The statistics surprised many. It looks like high school athletes in Louisiana are not only scoring points on the board, but scoring on steroids as well.

This is the unexpected finding of the recent undercover operations conducted by the St. Landry Parish Sheriff’s Department. The seven-month sting operation targeted gyms in Opelousas, Eunice and Krotz Springs and yielded arrest of four suspected steroid distributors and identification of more than 100 users. Among the users were a couple of high school athletes around the area of St. Landry Parish.

“It really surprised me that we had that much of a problem in St. Landry Parish with illegal steroid use,” said parish Sheriff Bobby Guidroz. “I’m really surprised that it’s that big. Now that we’re fully into the investigation, we’re certainly gathering some good intelligence and identifying more users.”

“We don’t know that number,” Guidroz said. “We are still in the identification process. (Steroid abuse among high school athletes) concerns me as a sheriff. If we do have a problem with high school athletes, we’re certainly going to bring it to a head.”

Because the investigation is still ongoing, Guidroz refused to give details on the number of number of high school athletes involved, or what schools were represented.
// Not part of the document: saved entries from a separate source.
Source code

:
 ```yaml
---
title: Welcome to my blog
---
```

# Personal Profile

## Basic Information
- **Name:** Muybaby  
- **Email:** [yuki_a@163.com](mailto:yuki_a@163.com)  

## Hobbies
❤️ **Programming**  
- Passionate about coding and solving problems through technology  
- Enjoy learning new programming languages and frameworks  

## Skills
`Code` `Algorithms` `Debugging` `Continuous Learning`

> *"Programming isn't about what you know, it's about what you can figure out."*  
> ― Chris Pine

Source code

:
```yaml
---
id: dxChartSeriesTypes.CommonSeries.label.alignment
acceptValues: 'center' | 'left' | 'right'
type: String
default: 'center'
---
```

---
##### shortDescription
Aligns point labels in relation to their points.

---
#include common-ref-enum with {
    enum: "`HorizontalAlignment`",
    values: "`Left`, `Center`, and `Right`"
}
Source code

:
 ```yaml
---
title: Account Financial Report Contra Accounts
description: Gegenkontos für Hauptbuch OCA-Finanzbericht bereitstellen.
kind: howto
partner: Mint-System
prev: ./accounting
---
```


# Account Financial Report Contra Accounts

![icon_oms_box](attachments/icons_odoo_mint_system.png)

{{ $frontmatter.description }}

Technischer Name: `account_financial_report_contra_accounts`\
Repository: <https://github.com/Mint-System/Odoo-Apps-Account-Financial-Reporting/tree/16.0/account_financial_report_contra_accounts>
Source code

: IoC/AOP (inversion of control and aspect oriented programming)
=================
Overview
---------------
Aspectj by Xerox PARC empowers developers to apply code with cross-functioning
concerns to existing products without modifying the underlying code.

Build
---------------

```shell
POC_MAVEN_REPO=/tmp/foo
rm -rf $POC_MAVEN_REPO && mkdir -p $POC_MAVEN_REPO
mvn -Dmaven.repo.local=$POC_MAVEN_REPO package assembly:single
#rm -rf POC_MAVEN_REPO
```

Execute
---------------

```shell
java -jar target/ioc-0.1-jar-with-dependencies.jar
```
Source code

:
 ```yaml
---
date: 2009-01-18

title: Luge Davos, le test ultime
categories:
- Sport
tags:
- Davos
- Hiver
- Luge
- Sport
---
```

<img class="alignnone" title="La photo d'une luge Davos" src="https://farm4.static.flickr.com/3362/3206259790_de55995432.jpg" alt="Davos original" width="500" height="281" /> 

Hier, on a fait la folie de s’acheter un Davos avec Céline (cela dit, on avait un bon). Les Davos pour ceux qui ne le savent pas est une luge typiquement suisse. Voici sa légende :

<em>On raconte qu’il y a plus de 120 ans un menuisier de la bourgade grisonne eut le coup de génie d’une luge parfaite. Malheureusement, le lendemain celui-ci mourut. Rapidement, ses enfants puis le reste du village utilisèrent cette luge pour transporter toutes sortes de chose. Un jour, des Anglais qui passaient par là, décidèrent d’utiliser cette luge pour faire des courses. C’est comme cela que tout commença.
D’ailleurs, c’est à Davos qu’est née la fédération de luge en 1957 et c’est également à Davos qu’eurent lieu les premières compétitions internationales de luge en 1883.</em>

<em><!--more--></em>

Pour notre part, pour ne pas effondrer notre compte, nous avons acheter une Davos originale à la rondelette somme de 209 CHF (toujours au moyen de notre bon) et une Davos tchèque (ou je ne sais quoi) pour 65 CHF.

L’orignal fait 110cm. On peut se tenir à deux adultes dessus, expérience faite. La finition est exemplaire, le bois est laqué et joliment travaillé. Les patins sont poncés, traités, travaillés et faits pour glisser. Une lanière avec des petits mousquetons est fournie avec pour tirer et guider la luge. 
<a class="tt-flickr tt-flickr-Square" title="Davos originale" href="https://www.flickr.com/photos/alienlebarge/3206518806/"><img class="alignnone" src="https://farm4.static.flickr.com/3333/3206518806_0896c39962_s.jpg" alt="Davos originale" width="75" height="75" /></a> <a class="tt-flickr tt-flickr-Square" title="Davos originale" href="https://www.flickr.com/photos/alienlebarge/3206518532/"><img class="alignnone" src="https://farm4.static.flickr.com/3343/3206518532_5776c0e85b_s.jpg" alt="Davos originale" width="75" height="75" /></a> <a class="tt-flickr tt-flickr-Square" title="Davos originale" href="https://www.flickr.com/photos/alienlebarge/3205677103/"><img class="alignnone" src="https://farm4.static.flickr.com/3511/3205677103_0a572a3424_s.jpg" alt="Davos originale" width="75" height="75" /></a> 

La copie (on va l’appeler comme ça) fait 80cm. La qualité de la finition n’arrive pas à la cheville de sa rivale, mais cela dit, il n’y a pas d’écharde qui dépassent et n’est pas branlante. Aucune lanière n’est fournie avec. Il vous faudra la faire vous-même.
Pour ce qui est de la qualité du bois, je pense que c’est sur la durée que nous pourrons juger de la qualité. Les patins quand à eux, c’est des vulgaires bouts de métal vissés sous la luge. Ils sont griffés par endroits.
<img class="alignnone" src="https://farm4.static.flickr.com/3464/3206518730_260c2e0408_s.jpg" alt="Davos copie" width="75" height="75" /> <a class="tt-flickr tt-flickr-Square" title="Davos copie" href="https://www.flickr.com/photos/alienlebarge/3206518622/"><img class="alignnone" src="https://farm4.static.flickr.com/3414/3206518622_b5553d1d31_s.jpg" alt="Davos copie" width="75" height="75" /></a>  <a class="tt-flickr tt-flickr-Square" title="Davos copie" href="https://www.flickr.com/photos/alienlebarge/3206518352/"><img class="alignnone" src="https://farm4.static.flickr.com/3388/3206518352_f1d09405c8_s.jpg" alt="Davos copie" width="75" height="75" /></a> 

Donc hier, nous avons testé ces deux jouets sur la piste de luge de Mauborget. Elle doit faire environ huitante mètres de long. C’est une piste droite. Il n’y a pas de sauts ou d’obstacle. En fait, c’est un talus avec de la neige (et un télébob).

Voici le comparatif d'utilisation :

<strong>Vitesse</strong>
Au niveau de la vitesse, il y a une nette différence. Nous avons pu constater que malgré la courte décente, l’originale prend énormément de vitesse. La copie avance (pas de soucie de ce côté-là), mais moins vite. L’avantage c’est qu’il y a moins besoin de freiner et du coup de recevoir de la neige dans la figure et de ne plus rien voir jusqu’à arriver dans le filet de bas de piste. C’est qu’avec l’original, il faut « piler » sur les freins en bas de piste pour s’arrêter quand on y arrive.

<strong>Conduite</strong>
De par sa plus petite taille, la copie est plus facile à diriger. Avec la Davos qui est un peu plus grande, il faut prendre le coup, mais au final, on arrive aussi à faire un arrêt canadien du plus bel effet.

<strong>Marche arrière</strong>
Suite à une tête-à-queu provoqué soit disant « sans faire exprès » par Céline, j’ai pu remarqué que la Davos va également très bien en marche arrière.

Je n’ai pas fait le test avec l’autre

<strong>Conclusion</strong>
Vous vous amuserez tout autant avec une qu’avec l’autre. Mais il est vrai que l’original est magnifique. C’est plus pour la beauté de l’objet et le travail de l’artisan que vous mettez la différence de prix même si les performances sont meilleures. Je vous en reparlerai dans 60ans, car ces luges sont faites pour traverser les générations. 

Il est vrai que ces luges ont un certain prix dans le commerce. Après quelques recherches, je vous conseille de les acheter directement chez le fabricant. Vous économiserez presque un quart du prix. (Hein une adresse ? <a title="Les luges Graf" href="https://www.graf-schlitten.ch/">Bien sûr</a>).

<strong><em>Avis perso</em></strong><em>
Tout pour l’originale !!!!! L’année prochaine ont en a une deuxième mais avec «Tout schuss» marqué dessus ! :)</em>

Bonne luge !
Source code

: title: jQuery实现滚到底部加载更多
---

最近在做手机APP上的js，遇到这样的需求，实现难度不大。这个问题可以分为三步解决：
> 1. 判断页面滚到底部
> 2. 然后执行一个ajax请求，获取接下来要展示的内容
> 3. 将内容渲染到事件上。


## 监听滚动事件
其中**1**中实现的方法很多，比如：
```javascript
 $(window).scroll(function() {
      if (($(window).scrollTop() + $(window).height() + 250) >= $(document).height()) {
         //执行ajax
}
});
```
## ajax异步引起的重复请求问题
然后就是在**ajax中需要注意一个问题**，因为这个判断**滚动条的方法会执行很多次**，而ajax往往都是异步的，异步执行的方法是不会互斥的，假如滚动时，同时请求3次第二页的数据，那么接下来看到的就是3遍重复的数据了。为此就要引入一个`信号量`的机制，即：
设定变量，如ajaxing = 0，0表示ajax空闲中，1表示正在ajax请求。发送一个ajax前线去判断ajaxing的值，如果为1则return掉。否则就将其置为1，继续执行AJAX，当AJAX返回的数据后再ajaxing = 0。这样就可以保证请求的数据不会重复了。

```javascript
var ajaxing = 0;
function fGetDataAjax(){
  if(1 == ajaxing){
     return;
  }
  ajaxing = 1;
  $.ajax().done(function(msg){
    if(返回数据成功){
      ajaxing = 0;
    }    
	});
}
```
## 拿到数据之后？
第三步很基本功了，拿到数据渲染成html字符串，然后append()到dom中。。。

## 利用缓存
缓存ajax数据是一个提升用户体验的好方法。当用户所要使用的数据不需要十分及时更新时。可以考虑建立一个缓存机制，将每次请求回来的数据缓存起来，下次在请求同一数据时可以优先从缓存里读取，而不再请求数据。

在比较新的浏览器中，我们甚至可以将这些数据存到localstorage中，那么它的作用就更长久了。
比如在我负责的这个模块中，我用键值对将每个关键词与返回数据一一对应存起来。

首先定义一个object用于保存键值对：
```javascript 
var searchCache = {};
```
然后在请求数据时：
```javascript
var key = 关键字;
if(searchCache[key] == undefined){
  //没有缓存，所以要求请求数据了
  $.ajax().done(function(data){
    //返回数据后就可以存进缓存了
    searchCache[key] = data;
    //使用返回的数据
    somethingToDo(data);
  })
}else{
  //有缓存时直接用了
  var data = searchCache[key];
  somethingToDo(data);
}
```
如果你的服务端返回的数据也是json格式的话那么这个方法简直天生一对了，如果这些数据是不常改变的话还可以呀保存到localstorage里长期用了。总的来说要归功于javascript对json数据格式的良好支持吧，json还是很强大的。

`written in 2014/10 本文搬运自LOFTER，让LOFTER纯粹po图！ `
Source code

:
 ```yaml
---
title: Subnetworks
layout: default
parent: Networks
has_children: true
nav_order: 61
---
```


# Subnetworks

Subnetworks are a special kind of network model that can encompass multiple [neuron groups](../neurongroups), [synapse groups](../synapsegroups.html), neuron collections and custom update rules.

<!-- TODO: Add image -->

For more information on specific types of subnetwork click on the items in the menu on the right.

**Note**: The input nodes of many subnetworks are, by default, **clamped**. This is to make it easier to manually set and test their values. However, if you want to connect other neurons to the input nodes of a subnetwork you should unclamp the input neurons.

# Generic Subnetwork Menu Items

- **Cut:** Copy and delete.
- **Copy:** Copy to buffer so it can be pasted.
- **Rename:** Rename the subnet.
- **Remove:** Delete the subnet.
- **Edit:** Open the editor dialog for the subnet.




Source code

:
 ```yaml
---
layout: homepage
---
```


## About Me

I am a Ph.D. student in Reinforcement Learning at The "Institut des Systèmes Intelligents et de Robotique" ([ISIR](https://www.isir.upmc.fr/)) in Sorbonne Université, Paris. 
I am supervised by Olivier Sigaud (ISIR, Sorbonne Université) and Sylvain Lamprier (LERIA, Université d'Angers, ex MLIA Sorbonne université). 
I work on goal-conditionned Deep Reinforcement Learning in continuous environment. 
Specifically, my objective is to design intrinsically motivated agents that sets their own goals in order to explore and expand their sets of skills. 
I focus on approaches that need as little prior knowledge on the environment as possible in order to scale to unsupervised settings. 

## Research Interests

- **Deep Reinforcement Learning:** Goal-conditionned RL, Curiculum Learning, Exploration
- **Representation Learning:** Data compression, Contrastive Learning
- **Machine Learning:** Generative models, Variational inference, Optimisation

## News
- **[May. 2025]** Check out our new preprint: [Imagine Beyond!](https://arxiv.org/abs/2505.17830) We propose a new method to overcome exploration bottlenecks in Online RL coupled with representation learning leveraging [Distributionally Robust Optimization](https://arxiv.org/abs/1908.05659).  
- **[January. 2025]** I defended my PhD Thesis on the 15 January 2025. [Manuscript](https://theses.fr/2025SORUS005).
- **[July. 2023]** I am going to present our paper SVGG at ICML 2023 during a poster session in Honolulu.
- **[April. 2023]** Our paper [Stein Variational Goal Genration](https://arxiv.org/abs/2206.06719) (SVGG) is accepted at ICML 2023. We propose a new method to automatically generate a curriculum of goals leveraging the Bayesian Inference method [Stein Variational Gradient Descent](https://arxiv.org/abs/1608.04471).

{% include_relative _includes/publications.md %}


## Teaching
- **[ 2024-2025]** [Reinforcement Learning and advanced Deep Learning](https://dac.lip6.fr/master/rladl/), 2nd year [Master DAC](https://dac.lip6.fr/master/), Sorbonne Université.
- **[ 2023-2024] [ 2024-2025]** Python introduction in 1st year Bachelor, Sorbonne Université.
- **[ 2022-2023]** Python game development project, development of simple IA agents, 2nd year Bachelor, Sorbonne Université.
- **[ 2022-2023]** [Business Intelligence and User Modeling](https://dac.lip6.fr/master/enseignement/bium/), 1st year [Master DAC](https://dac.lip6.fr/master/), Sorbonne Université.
Unlike the law enforcement department, however, Darren Strother was not taken aback with the results of the steroid bust.

Statistics don’t lie

In the spring of 1999, Strother did a thesis on the use of steroids in high school athletics and gathered an alarming data. In his poll of football players at eight high schools in Acadiana area, 28 percent admitted to either using steroids or having tried performance-enhancing drugs at some point.

“I think it was a problem when I did my thesis, and it’s obviously still a problem now,” said Strother, who is now a doctor and currently works as a clinical neuropsychologist in Lafayette. “When I did my thesis, I never set out to prove there were a lot of people doing it. I was more interested in the mindset of an athlete who does steroids.

“I knew I was going to get numbers, but I didn’t think I would get as many people to admit to it. I was surprised, because it was far more than I thought, but each time something like this has come up, it’s pretty consistent. I think, for a while, people have underestimated how widespread this is.”

Harold “Butch” Woolfolk is not one of those people who underestimate steroid use amongst young athletes.